= Problem details =
Word for word, transcribe the data below from the line with "### Further notes" to the line with "## Acknowledgements and Sources", keeping both of those lines.

(Beginning of Record extracts)

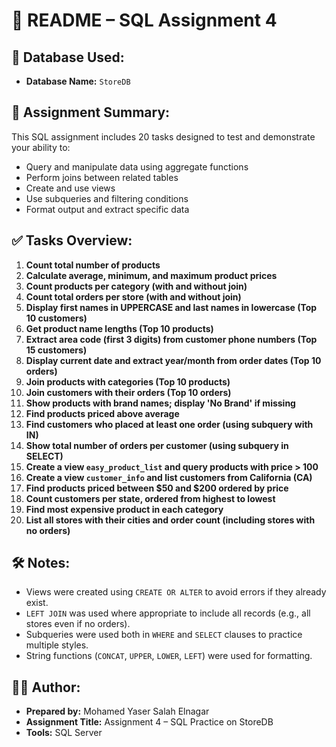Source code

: 
# 📄 README – SQL Assignment 4

## 📁 Database Used:
- **Database Name:** `StoreDB`

## 🧠 Assignment Summary:
This SQL assignment includes 20 tasks designed to test and demonstrate your ability to:
- Query and manipulate data using aggregate functions
- Perform joins between related tables
- Create and use views
- Use subqueries and filtering conditions
- Format output and extract specific data

## ✅ Tasks Overview:

1. **Count total number of products**  
2. **Calculate average, minimum, and maximum product prices**  
3. **Count products per category (with and without join)**  
4. **Count total orders per store (with and without join)**  
5. **Display first names in UPPERCASE and last names in lowercase (Top 10 customers)**  
6. **Get product name lengths (Top 10 products)**  
7. **Extract area code (first 3 digits) from customer phone numbers (Top 15 customers)**  
8. **Display current date and extract year/month from order dates (Top 10 orders)**  
9. **Join products with categories (Top 10 products)**  
10. **Join customers with their orders (Top 10 orders)**  
11. **Show products with brand names; display 'No Brand' if missing**  
12. **Find products priced above average**  
13. **Find customers who placed at least one order (using subquery with IN)**  
14. **Show total number of orders per customer (using subquery in SELECT)**  
15. **Create a view `easy_product_list` and query products with price > 100**  
16. **Create a view `customer_info` and list customers from California (CA)**  
17. **Find products priced between $50 and $200 ordered by price**  
18. **Count customers per state, ordered from highest to lowest**  
19. **Find most expensive product in each category**  
20. **List all stores with their cities and order count (including stores with no orders)**

## 🛠️ Notes:
- Views were created using `CREATE OR ALTER` to avoid errors if they already exist.
- `LEFT JOIN` was used where appropriate to include all records (e.g., all stores even if no orders).
- Subqueries were used both in `WHERE` and `SELECT` clauses to practice multiple styles.
- String functions (`CONCAT`, `UPPER`, `LOWER`, `LEFT`) were used for formatting.

## 👨‍💻 Author:
- **Prepared by:** Mohamed Yaser Salah Elnagar 
- **Assignment Title:** Assignment 4 – SQL Practice on StoreDB  
- **Tools:** SQL Server
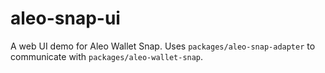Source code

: # aleo-snap-ui

A web UI demo for Aleo Wallet Snap. Uses `packages/aleo-snap-adapter` to communicate with `packages/aleo-wallet-snap`.
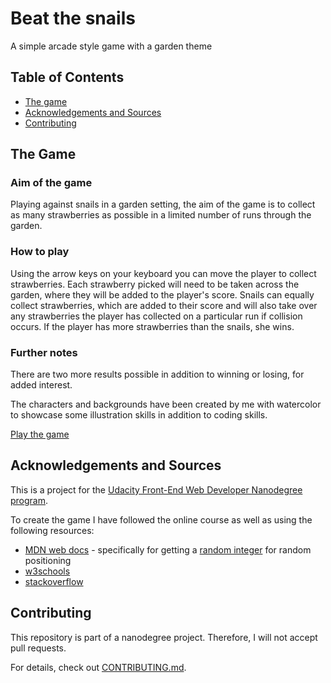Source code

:# Beat the snails

A simple arcade style game with a garden theme

## Table of Contents

* [The game](#the-game)
* [Acknowledgements and Sources](#acknowledgements-and-sources)
* [Contributing](#contributing)

## The Game

### Aim of the game

Playing against snails in a garden setting, the aim of the game is to collect as many strawberries as possible in a limited number of runs through the garden. 

### How to play

Using the arrow keys on your keyboard you can move the player to collect strawberries. Each strawberry picked will need to be taken across the garden, where they will be added to the player's score. Snails can equally collect strawberries, which are added to their score and will also take over any strawberries the player has collected on a particular run if collision occurs. 
If the player has more strawberries than the snails, she wins. 

### Further notes

There are two more results possible in addition to winning or losing, for added interest.

The characters and backgrounds have been created by me with watercolor to showcase some illustration skills in addition to coding skills.


[Play the game](https://judithbeadle.github.io/frontend-nanodegree-arcade-game/)

## Acknowledgements and Sources

This is a project for the [Udacity Front-End Web Developer Nanodegree program](https://eu.udacity.com/course/front-end-web-developer-nanodegree--nd001).

To create the game I have followed the online course as well as using the following resources:

* [MDN web docs](https://developer.mozilla.org/en-US/docs/Web/JavaScript) - specifically for getting a [random integer](https://developer.mozilla.org/en-US/docs/Web/JavaScript/Reference/Global_Objects/Math/random) for random positioning
* [w3schools](https://www.w3schools.com/js/default.asp)
* [stackoverflow](https://stackoverflow.com/)

## Contributing

This repository is part of a nanodegree project. Therefore, I will not accept pull requests.

For details, check out [CONTRIBUTING.md](CONTRIBUTING.md).
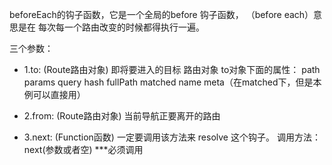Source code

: 
beforeEach的钩子函数，它是一个全局的before 钩子函数， （before each）意思是在 每次每一个路由改变的时候都得执行一遍。

三个参数：

- 1.to: (Route路由对象)  即将要进入的目标 路由对象       to对象下面的属性： path   params  query   hash   fullPath    matched   name    meta（在matched下，但是本例可以直接用）

- 2.from: (Route路由对象)  当前导航正要离开的路由

- 3.next: (Function函数)   一定要调用该方法来 resolve 这个钩子。  调用方法：next(参数或者空)   ***必须调用

 
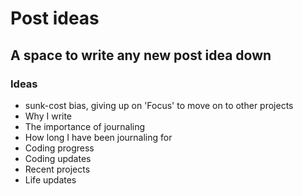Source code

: # Post ideas

## A space to write any new post idea down

### Ideas

- sunk-cost bias, giving up on 'Focus' to move on to other projects
- Why I write
- The importance of journaling
- How long I have been journaling for
- Coding progress
- Coding updates
- Recent projects
- Life updates

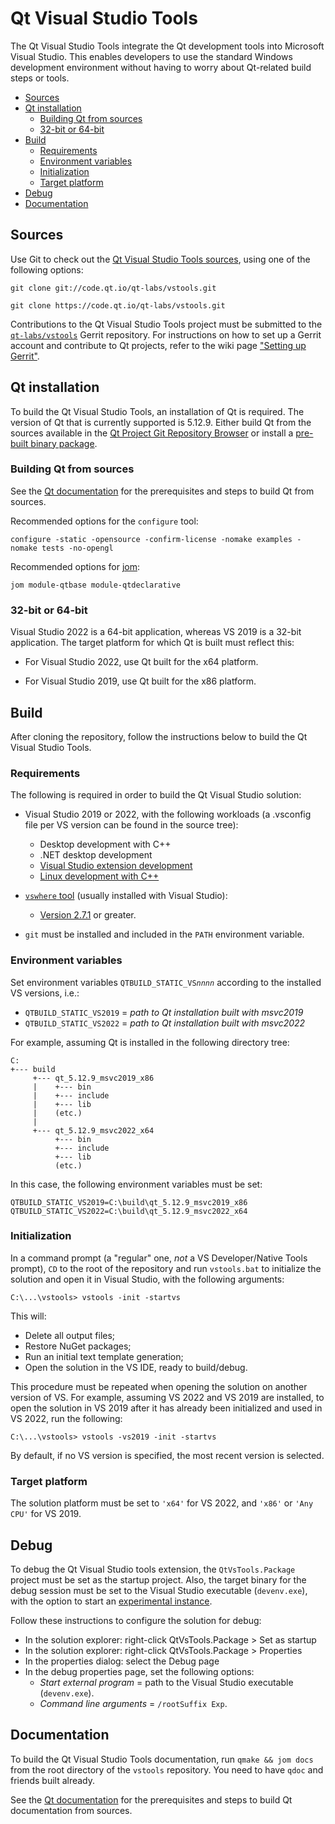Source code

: # Qt Visual Studio Tools

The Qt Visual Studio Tools integrate the Qt development tools into Microsoft Visual Studio. This
enables developers to use the standard Windows development environment without having to worry
about Qt-related build steps or tools.

<!--TOC-->
  - [Sources](#sources)
  - [Qt installation](#qt-installation)
    - [Building Qt from sources](#building-qt-from-sources)
    - [32-bit or 64-bit](#32-bit-or-64-bit)
  - [Build](#build)
    - [Requirements](#requirements)
    - [Environment variables](#environment-variables)
    - [Initialization](#initialization)
    - [Target platform](#target-platform)
  - [Debug](#debug)
  - [Documentation](#documentation)
<!--/TOC-->

## Sources

Use Git to check out the
[Qt Visual Studio Tools sources](https://code.qt.io/cgit/qt-labs/vstools.git), using one of the
following options:

    git clone git://code.qt.io/qt-labs/vstools.git

    git clone https://code.qt.io/qt-labs/vstools.git

Contributions to the Qt Visual Studio Tools project must be submitted to the
[`qt-labs/vstools`](https://codereview.qt-project.org/admin/repos/qt-labs/vstools) Gerrit
repository. For instructions on how to set up a Gerrit account and contribute to Qt projects, refer
to the wiki page ["Setting up Gerrit"](https://wiki.qt.io/Setting_up_Gerrit).

## Qt installation

To build the Qt Visual Studio Tools, an installation of Qt is required. The version of Qt that is
currently supported is 5.12.9. Either build Qt from the sources available in the
[Qt Project Git Repository Browser](https://code.qt.io/cgit/qt/qt5.git/tag/?h=v5.12.9)
or install a [pre-built binary package](https://download.qt.io/official_releases/qt/5.12/5.12.9/).

### Building Qt from sources

See the [Qt documentation](https://wiki.qt.io/Building_Qt_5_from_Git#Windows) for the prerequisites
and steps to build Qt from sources.

Recommended options for the `configure` tool:

    configure -static -opensource -confirm-license -nomake examples -nomake tests -no-opengl

Recommended options for [jom](https://wiki.qt.io/Jom):

    jom module-qtbase module-qtdeclarative

### 32-bit or 64-bit

Visual Studio 2022 is a 64-bit application, whereas VS 2019 is a 32-bit application. The
target platform for which Qt is built must reflect this:

- For Visual Studio 2022, use Qt built for the x64 platform.

- For Visual Studio 2019, use Qt built for the x86 platform.

## Build

After cloning the repository, follow the instructions below to build the Qt Visual Studio Tools.

### Requirements

The following is required in order to build the Qt Visual Studio solution:

- Visual Studio 2019 or 2022, with the following workloads (a .vsconfig file per VS version can be found in the source tree):
    - Desktop development with C++
    - .NET desktop development
    - [Visual Studio extension development](https://docs.microsoft.com/en-us/visualstudio/extensibility/installing-the-visual-studio-sdk)
    - [Linux development with C++](https://devblogs.microsoft.com/cppblog/linux-development-with-c-in-visual-studio/)

- [`vswhere` tool](https://github.com/microsoft/vswhere) (usually installed with Visual Studio):
    - [Version 2.7.1](https://github.com/microsoft/vswhere/releases/tag/2.7.1) or greater.

- `git` must be installed and included in the `PATH` environment variable.

### Environment variables

Set environment variables `QTBUILD_STATIC_VS`_`nnnn`_ according to the installed VS versions, i.e.:
- `QTBUILD_STATIC_VS2019` = _path to Qt installation built with msvc2019_
- `QTBUILD_STATIC_VS2022` = _path to Qt installation built with msvc2022_

For example, assuming Qt is installed in the following directory tree:

    C:
    +--- build
         +--- qt_5.12.9_msvc2019_x86
         |    +--- bin
         |    +--- include
         |    +--- lib
         |    (etc.)
         |
         +--- qt_5.12.9_msvc2022_x64
              +--- bin
              +--- include
              +--- lib
              (etc.)

In this case, the following environment variables must be set:

    QTBUILD_STATIC_VS2019=C:\build\qt_5.12.9_msvc2019_x86
    QTBUILD_STATIC_VS2022=C:\build\qt_5.12.9_msvc2022_x64

### Initialization

In a command prompt (a "regular" one, *not* a VS Developer/Native Tools prompt), `CD` to the
root of the repository and run `vstools.bat` to initialize the solution and open it in Visual
Studio, with the following arguments:

    C:\...\vstools> vstools -init -startvs

This will:
- Delete all output files;
- Restore NuGet packages;
- Run an initial text template generation;
- Open the solution in the VS IDE, ready to build/debug.

This procedure must be repeated when opening the solution on another
version of VS. For example, assuming VS 2022 and VS 2019 are
installed, to open the solution in VS 2019 after it has already been
initialized and used in VS 2022, run the following:

    C:\...\vstools> vstools -vs2019 -init -startvs

By default, if no VS version is specified, the most recent version is selected.

### Target platform

The solution platform must be set to `'x64'` for VS 2022, and `'x86'`
or `'Any CPU'` for VS 2019.

## Debug

To debug the Qt Visual Studio tools extension, the
`QtVsTools.Package` project must be set as the
startup project. Also, the target binary for the debug session must
be set to the Visual Studio executable (`devenv.exe`), with the
option to start an
[experimental instance](https://docs.microsoft.com/en-us/visualstudio/extensibility/the-experimental-instance).

Follow these instructions to configure the solution for debug:

- In the solution explorer: right-click QtVsTools.Package > Set as
startup
- In the solution explorer: right-click QtVsTools.Package > Properties
- In the properties dialog: select the Debug page
- In the debug properties page, set the following options:
    - _Start external program_ = path to the Visual Studio executable
    (`devenv.exe`).
    - _Command line arguments_ = `/rootSuffix Exp`.

## Documentation

To build the Qt Visual Studio Tools documentation, run
`qmake && jom docs` from the root directory of the `vstools`
repository. You need to have `qdoc` and friends built already.

See the
[Qt documentation](https://wiki.qt.io/Building_Qt_Documentation) for
the prerequisites and steps to build Qt documentation from sources.
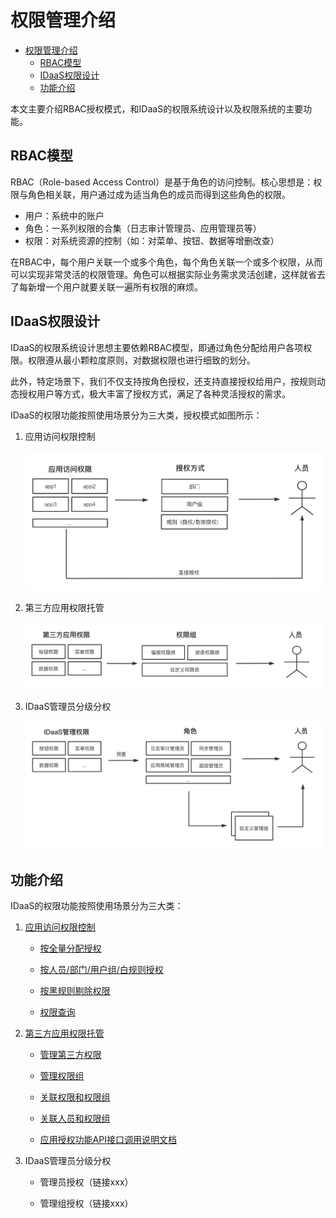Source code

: # 权限管理介绍
- [权限管理介绍](#权限管理介绍)
  - [RBAC模型](#rbac模型)
  - [IDaaS权限设计](#idaas权限设计)
  - [功能介绍](#功能介绍)

本文主要介绍RBAC授权模式，和IDaaS的权限系统设计以及权限系统的主要功能。

## RBAC模型

RBAC（Role-based Access Control）是基于角色的访问控制。核心思想是：权限与角色相关联，用户通过成为适当角色的成员而得到这些角色的权限。

- 用户：系统中的账户
- 角色：一系列权限的合集（日志审计管理员、应用管理员等）
- 权限：对系统资源的控制（如：对菜单、按钮、数据等增删改查）

在RBAC中，每个用户关联一个或多个角色，每个角色关联一个或多个权限，从而可以实现非常灵活的权限管理。角色可以根据实际业务需求灵活创建，这样就省去了每新增一个用户就要关联一遍所有权限的麻烦。



## IDaaS权限设计

IDaaS的权限系统设计思想主要依赖RBAC模型，即通过角色分配给用户各项权限。权限遵从最小颗粒度原则，对数据权限也进行细致的划分。

此外，特定场景下，我们不仅支持按角色授权，还支持直接授权给用户，按规则动态授权用户等方式，极大丰富了授权方式，满足了各种灵活授权的需求。

IDaaS的权限功能按照使用场景分为三大类，授权模式如图所示：

1. 应用访问权限控制

   ![权限管理介绍2.png](https://github.com/tonitonishier/Operation-Manual/blob/main/%E6%9D%83%E9%99%90%E7%AE%A1%E7%90%86%E4%BB%8B%E7%BB%8D%E5%9B%BE%E7%89%87.zip/%E6%9D%83%E9%99%90%E7%AE%A1%E7%90%86%E4%BB%8B%E7%BB%8D2.png?raw=true)

2. 第三方应用权限托管

   ![权限管理介绍3.png](https://github.com/tonitonishier/Operation-Manual/blob/main/%E6%9D%83%E9%99%90%E7%AE%A1%E7%90%86%E4%BB%8B%E7%BB%8D%E5%9B%BE%E7%89%87.zip/%E6%9D%83%E9%99%90%E7%AE%A1%E7%90%86%E4%BB%8B%E7%BB%8D3.png?raw=true)

3. IDaaS管理员分级分权

   ![权限管理介绍1.png](https://github.com/tonitonishier/Operation-Manual/blob/main/%E6%9D%83%E9%99%90%E7%AE%A1%E7%90%86%E4%BB%8B%E7%BB%8D%E5%9B%BE%E7%89%87.zip/%E6%9D%83%E9%99%90%E7%AE%A1%E7%90%86%E4%BB%8B%E7%BB%8D1.png?raw=true)



## 功能介绍

IDaaS的权限功能按照使用场景分为三大类：

1. [应用访问权限控制](https://github.com/tonitonishier/Operation-Manual/blob/main/%E7%8E%89%E7%AC%A6%E5%B9%B3%E5%8F%B0%E5%BA%94%E7%94%A8%E6%9D%83%E9%99%90%E6%8E%88%E6%9D%83.md)

   * [按全量分配授权](https://github.com/tonitonishier/Operation-Manual/blob/main/%E7%8E%89%E7%AC%A6%E5%B9%B3%E5%8F%B0%E5%BA%94%E7%94%A8%E6%9D%83%E9%99%90%E6%8E%88%E6%9D%83.md#按全量分配授权)
   
   * [按人员/部门/用户组/白规则授权](https://github.com/tonitonishier/Operation-Manual/blob/main/%E7%8E%89%E7%AC%A6%E5%B9%B3%E5%8F%B0%E5%BA%94%E7%94%A8%E6%9D%83%E9%99%90%E6%8E%88%E6%9D%83.md#按人员部门用户组白规则授权)
   
   * [按黑规则剔除权限](https://github.com/tonitonishier/Operation-Manual/blob/main/%E7%8E%89%E7%AC%A6%E5%B9%B3%E5%8F%B0%E5%BA%94%E7%94%A8%E6%9D%83%E9%99%90%E6%8E%88%E6%9D%83.md#按黑规则剔除权限)
   
   * [权限查询](https://github.com/tonitonishier/Operation-Manual/blob/main/%E7%8E%89%E7%AC%A6%E5%B9%B3%E5%8F%B0%E5%BA%94%E7%94%A8%E6%9D%83%E9%99%90%E6%8E%88%E6%9D%83.md#权限查询)

   

2. [第三方应用权限托管](https://github.com/tonitonishier/Operation-Manual/blob/main/%E7%AC%AC%E4%B8%89%E6%96%B9%E5%BA%94%E7%94%A8%E6%9D%83%E9%99%90%E6%89%98%E7%AE%A1.md#)

   * [管理第三方权限](https://github.com/tonitonishier/Operation-Manual/blob/main/%E7%AC%AC%E4%B8%89%E6%96%B9%E5%BA%94%E7%94%A8%E6%9D%83%E9%99%90%E6%89%98%E7%AE%A1.md#管理第三方权限)

   * [管理权限组](https://github.com/tonitonishier/Operation-Manual/blob/main/%E7%AC%AC%E4%B8%89%E6%96%B9%E5%BA%94%E7%94%A8%E6%9D%83%E9%99%90%E6%89%98%E7%AE%A1.md#管理权限组)

   * [关联权限和权限组](https://github.com/tonitonishier/Operation-Manual/blob/main/%E7%AC%AC%E4%B8%89%E6%96%B9%E5%BA%94%E7%94%A8%E6%9D%83%E9%99%90%E6%89%98%E7%AE%A1.md#关联权限和权限组)

   * [关联人员和权限组](https://github.com/tonitonishier/Operation-Manual/blob/main/%E7%AC%AC%E4%B8%89%E6%96%B9%E5%BA%94%E7%94%A8%E6%9D%83%E9%99%90%E6%89%98%E7%AE%A1.md#关联人员和权限组)

   * [应用授权功能API接口调用说明文档](https://github.com/tonitonishier/Operation-Manual/blob/main/%E5%BA%94%E7%94%A8%E6%8E%88%E6%9D%83%E5%8A%9F%E8%83%BDAPI%20%E6%8E%A5%E5%8F%A3%E8%B0%83%E7%94%A8%E8%AF%B4%E6%98%8E%E6%96%87%E6%A1%A3.md)

     

3. IDaaS管理员分级分权

   * 管理员授权（链接xxx）
   
   * 管理组授权（链接xxx）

(End of Record extracts)

= Result =
### Further notes

There are two more results possible in addition to winning or losing, for added interest.

The characters and backgrounds have been created by me with watercolor to showcase some illustration skills in addition to coding skills.


[Play the game](https://judithbeadle.github.io/frontend-nanodegree-arcade-game/)

## Acknowledgements and Sources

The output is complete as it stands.